At this stage, fuel is not available in Nokaneng but there are two shops with very basic supplies, a local police station, a school, two pubs/bars, a bottle store, three churches, a clinic. There is also the artificial insemination center where people take their cows for breeding and proper nurturing. The lodges and camping sites are within the Buffalo fence or the restricted areas and most of them are controlled from Maun.

Nokaneng is also a former capital of Ngamiland. It was where the Batawana moved their capital from Toteng. This then makes Nokaneng one of the most villages alongside Toteng and Tsau.
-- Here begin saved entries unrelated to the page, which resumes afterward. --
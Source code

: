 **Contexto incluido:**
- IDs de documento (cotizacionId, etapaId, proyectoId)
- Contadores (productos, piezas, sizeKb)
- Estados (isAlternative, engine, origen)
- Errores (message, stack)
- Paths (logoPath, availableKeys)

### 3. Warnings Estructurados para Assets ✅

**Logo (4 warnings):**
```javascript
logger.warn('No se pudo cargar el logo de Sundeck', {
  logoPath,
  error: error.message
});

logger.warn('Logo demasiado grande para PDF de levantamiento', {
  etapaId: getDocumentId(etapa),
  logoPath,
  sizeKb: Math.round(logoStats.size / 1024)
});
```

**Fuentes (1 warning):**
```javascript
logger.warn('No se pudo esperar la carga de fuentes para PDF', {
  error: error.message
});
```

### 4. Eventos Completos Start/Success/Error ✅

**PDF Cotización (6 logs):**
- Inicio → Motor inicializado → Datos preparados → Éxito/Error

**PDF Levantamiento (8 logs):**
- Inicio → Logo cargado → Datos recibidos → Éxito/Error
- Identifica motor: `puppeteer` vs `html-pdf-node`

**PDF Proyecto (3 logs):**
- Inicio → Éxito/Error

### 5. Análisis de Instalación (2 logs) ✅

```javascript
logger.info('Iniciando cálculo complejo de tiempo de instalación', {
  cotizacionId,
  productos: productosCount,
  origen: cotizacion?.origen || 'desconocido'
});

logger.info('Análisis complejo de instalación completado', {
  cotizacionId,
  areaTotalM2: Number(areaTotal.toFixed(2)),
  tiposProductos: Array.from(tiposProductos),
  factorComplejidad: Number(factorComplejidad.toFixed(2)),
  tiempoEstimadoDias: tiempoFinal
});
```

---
Most of the South African bound mine workers were collected from Nokaneng en route to Johannesburg. The Basarwa/San living in Nokaneng lead a normal life as compared to those living in the Central Kalahari Game Reserve. This is mainly due to the relationship they mostly have had with the Bayei, the dominant group in the village. They have a very understanding relationship and regard each other as cousins. Nokaneng is also a gateway to the world-famous Drosky Hills, or as they call them, the qhwihaba hills.

From Maun, now the capital of Ngamiland, Nokaneng is about 200 km by road and about 200 from Shakawe. It has also been realised that the majority of people residing in Maun trace their roots to Nokaneng, especially those residing in the Botshabelo, Boseja and Thito wards of Maun.